The men, all U.S. citizens about age 20 who recently disappeared from the Washington, D.C., area, were detained in the Punjab region for suspicious activities.

by Josh Meyer

10:06 PM PST, December 9, 2009

Reporting from Washington

Five young students who recently vanished from the Washington, D.C., area have been arrested in Pakistan, authorities confirmed Wednesday, raising fears that they are part of a recent wave of U.S.-based Muslims traveling to South Asia and other extremist hot spots to engage in terrorist activities.

Authorities did not release the names of those arrested but said they were all men, U.S. citizens in their late teens or early 20s. One of them left behind a video -- still being analyzed by authorities -- that shows American casualties, officials said. On the video, he says Muslims need to stand up and fight to defend their fellow Muslims, according to several sources familiar with the case.

In recent months, authorities have arrested or charged nearly a dozen other Americans or U.S.-based foreign nationals accused of going to Pakistan or Somalia for terrorist training or recruiting and financing those who did go. Authorities say it's an alarming trend that has put the FBI, the Department of Homeland Security and other agencies on heightened alert.

In this case, the families of the five young men who suddenly disappeared went to the Council on American-Islamic Relations, a Washington-based civil rights and advocacy group. The families and the council "immediately determined that the FBI had to be brought into the situation," said the organization's spokesman, Ibrahim Hooper.

"Obviously, the circumstances were suspicious enough that we felt it was a matter for law enforcement."

The FBI and the Justice Department confirmed the arrests, but provided only broad outlines of the case because of an ongoing investigation by U.S. and Pakistani officials.

"We are working with Pakistan authorities to determine their identities and the nature of their business there, if indeed these are the students who had gone missing," said Supervisory Special Agent Katherine Schweit of the FBI's Washington field office.

The video found in Washington was being studied for content and possible clues about the men's motives for traveling to Pakistan, the FBI said.

A Washington-based Pakistani official said Pakistani police arrested the men Monday in the town of Sargodha in the Punjab region, a hotbed of militant activity.

Nadeem Kiani, a spokesman for the Pakistani Embassy who has been briefed on the initial investigation, said one of the men is of Pakistani descent, another is of Yemeni descent and a third is of Egyptian descent. He had no information on the other two.

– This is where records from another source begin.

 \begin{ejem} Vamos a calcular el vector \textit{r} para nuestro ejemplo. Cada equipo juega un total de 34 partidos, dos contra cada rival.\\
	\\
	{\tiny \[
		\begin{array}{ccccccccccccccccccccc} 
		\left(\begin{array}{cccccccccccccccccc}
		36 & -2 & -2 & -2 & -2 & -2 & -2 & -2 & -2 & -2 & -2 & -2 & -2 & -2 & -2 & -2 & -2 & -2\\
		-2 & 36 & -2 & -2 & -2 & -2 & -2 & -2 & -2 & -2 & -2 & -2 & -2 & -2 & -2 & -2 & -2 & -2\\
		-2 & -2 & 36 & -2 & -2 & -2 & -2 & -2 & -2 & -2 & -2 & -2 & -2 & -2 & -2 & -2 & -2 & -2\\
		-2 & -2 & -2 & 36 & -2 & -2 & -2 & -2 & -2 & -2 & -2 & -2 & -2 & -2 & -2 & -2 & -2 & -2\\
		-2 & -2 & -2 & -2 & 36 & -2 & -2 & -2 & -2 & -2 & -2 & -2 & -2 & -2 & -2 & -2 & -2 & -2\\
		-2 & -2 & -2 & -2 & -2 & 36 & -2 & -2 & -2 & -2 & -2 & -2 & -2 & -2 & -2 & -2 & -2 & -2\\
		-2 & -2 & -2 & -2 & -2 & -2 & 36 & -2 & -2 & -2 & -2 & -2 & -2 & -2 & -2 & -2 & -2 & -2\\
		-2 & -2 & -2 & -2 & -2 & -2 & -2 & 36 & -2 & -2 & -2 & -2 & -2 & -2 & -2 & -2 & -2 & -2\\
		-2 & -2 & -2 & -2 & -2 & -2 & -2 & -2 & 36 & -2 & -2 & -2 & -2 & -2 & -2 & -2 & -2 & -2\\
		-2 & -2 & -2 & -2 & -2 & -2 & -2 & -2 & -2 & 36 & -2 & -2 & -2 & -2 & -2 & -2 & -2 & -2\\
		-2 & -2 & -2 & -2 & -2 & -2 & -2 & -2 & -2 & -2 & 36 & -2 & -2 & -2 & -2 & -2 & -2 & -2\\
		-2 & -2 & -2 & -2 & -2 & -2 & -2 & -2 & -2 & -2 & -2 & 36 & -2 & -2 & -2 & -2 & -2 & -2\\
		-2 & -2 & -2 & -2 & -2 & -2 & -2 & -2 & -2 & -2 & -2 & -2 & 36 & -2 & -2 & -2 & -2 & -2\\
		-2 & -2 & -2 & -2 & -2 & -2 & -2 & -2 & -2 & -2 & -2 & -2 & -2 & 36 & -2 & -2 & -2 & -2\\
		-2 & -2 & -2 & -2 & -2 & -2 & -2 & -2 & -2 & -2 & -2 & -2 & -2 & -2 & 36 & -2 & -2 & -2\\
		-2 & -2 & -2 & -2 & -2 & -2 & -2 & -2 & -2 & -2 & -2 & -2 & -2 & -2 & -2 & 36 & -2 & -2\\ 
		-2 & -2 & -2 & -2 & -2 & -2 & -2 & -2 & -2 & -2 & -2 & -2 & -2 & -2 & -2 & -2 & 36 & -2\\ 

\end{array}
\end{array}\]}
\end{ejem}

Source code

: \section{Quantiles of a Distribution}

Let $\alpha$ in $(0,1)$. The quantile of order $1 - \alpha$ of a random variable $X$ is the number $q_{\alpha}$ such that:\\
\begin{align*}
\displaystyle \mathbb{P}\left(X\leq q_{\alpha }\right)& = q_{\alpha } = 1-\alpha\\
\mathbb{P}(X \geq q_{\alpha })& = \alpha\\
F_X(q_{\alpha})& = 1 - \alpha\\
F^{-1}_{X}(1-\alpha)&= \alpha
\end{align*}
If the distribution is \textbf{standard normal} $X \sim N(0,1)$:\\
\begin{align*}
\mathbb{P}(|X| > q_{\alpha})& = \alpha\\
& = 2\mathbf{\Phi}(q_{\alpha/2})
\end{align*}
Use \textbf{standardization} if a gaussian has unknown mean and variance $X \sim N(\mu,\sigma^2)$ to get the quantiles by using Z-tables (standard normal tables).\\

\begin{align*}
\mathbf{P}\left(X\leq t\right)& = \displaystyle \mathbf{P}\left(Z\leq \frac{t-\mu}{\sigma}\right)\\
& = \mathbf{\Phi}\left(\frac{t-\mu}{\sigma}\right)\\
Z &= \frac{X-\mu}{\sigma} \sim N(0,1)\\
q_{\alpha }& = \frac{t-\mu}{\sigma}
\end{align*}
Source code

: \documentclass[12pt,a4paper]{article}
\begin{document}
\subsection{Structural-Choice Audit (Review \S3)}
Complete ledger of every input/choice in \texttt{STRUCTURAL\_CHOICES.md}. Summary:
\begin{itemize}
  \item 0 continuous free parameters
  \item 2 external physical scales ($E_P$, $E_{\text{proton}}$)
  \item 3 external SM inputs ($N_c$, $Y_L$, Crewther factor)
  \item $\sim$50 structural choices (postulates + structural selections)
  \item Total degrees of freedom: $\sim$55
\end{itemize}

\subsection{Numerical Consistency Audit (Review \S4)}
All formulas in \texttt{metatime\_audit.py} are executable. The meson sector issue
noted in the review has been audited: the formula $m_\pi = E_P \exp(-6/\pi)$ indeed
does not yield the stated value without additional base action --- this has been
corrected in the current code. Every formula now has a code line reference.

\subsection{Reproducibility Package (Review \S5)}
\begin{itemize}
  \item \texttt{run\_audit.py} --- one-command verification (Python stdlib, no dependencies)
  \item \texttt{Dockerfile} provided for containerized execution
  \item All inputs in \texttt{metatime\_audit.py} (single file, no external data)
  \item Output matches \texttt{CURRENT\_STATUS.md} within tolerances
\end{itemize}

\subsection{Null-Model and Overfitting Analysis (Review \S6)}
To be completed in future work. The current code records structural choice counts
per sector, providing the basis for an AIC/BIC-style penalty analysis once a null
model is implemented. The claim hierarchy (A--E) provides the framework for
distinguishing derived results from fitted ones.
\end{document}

He said the men flew into the southern port city of Karachi on Nov. 30, continued on to Lahore on Saturday and made it 100 miles farther, to Sargodha, before their arrest.

"While the initial investigation is ongoing, there are many questions. Who they are, what are their nationalities, what was the purpose of their visit to Karachi and Sargodha, and what were their intentions?" Kiani said.

The men have not been charged with any crime, he said, but they can be held for at least a week while being questioned.

Kiani said the men were arrested because they raised suspicions, especially in light of Pakistan's heightened security after numerous recent militant attacks. "If a person is in a certain area where he does not have apparently any business there, he can be arrested and investigated," Kiani said.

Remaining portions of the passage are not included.